動乱編はここまで土方氏もといへタレオタクのトッシーが道化の役回りで、気の毒だなと思いつつ笑っていたものだが、前3話の土方のことさえ吹っ飛ぶほど今週の伊東は道化であり、気の毒であった。剣に呪われた土方にひたすら皮肉を放つライバル、冷静沈着にしてあの真選組を壊さんとする強敵としてしか見ていなかった伊東が一話にしてこの有様だ。それが素の伊東そのものであり、全く笑いがない分一瞬にして崩れ去る伊東の虚像はリアルで逃げ場のない痛さを伴っていた。しかも子供の回想シーンが追い討ちをかけるものだから、敵だったやつが異様に可哀想になってくる。今9代目のEDでみんなの子供時代の幸せなシーンが流れているが、これがまたじわじわ効いてくる。親に愛されず、無理に背伸びして育った少年は、やがて誰も信じられなくなったように見えて、心の底では人とのつながりを渇望するようになっていた。人を愛せないというより、信じられないんでしょうね。アイツは俺とは違うと一度思えば距離が縮まるわけないし、大人になれば人に腹割って話すことにも段々抵抗が出てくる。幼馴染とか悪友がいれば、また違うけど、そういうやつに限って気がつくと誰もいない。上手くいかなければ僻み、人に背を向け最後には牙を剥く…こういう悪事で自分を誇示しようとケースは今の犯罪とも通じていて怖いのですが、伊東の計略でどれだけ犠牲者が出て、真選組や万事屋、鬼兵隊までも巻き込んで幾多もの血が流れ、人と人が心も体も傷つけ合う惨事が起きたとしても、それは伊東にとってS.O.Sのシグナルでしかないわけです。

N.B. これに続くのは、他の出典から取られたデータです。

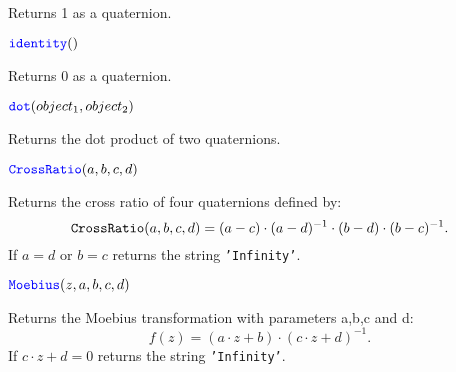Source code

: \documentclass[11pt]{paper}
\begin{document}
Returns 1 as a quaternion.

\medskip
\noindent $\textcolor{blue}{\texttt{\mbox{identity}}}()$ 

Returns 0 as a quaternion.


\medskip
\noindent $\textcolor{blue}{\texttt{\mbox{dot}}}(object_1,object_2)$ 

Returns the dot product of two quaternions.


\medskip


\noindent $\textcolor{blue}{\texttt{\mbox{CrossRatio}}}(a,b,c,d)$ 

Returns the cross ratio of four quaternions defined by:
$$
{\texttt{\mbox{CrossRatio}}}(a,b,c,d) = (a-c)\cdot(a-d)^{-1}\cdot(b-d)\cdot(b-c)^{-1}.
$$ 
If $a = d$ or $b = c$ returns the string \texttt{\mbox{'Infinity'}}.

\medskip

\pagebreak

\noindent $\textcolor{blue}{\texttt{\mbox{Moebius}}}(z,a,b,c,d)$ 

Returns the Moebius transformation with parameters a,b,c and d:
$$
f(z)=(a\cdot z+b)\cdot(c\cdot z+d)^{-1}. 
$$
If $c \cdot z + d = 0$ returns the string \texttt{\mbox{'Infinity'}}. 

\bigskip
\end{document}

伊東は結局、真選組を庇って、自分の命で落とし前をつけようとするのだろうけれど、それはどちらかというとジャンプイズムの世界かな。銀さんだったら、生きて生きて恥も全部晒して這い蹲ってでも生きろといいそう。でも今回の罪と伊東の器の小ささを鑑みれば、死をいう結論にしか行き着かないような気もする。何か良い出逢いがあれば、と悔やむばかりだがそれを拒んでいたこともまた罪のうちだろう。高杉との違いに関しては、松陽先生やかつての仲間とのつながり、生まれ持ったカリスマ性、自分を客観視できているかの三点だと思う。三点目が意外とデカイ。子安高杉は紅桜から約一年だからそれ以来の登場か。伊東と河上の回想シーンのみだったが、相変わらずものすごいインパクト。スクリーンをも抜けるカリスマ性ってやつですか。

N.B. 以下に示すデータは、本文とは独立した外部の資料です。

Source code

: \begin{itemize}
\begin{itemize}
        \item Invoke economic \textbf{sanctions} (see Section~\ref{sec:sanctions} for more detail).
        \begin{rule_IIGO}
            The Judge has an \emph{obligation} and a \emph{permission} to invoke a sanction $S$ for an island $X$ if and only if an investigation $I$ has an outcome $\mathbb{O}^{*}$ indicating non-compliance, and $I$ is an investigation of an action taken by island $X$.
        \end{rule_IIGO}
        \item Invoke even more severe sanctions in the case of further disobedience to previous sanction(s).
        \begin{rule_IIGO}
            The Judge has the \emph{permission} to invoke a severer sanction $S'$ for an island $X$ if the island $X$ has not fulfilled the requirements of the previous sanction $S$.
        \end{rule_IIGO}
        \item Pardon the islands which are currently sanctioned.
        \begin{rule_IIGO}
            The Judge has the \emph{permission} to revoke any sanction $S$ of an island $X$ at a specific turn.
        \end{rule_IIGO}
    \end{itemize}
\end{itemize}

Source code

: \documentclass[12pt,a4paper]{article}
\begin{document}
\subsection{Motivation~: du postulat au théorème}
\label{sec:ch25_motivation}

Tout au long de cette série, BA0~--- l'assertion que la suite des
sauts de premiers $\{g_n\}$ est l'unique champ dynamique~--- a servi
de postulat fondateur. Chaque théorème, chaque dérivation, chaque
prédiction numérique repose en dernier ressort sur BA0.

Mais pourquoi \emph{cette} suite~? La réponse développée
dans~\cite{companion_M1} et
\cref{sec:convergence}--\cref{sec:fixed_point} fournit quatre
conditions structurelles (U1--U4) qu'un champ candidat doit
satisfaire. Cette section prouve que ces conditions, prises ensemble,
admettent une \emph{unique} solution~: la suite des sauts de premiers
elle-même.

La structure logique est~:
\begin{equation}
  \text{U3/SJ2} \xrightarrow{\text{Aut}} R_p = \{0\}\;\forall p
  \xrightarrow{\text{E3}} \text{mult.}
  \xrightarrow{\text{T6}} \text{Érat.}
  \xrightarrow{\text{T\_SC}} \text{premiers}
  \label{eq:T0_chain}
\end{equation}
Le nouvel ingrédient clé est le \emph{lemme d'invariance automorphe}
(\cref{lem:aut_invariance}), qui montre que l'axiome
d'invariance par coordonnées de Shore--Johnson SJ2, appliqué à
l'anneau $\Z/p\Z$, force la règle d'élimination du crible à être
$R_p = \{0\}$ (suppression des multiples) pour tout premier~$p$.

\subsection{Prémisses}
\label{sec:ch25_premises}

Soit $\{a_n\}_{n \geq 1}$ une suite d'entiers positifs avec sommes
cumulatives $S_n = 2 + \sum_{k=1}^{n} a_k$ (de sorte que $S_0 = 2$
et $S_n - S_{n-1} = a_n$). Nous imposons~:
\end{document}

銀時の相手はあろうことか双子を授かったロックな寺田先生がモデルの河上氏(羽賀氏に続いてまたもタイムリー)。交渉役が続いていたので戦闘シーンは初めてと言ってもいいでしょうが、ギターの弦で動きを止める攻撃はなかなか残酷。しかもそれを構わず力で千切ろうとする銀さんから飛び出る血の演出が!これがミツバ以来の佐藤作画の底力か。演出も包み隠さずここまでやってのけると芸術。そんなところに憧れるぜ銀魂。しかも眼が生きてましたね、銀さん。真選組が仲間とか高杉が黒幕とか、そんな理屈すら越えて白夜叉が覚醒した感すらあります。動乱編ではまだ対峙しないであろう高杉と相まみえる頃、銀さんやスタッフがどうなっているかと考えるとゾクゾクする。もちろん来週の完結話も楽しみにしています。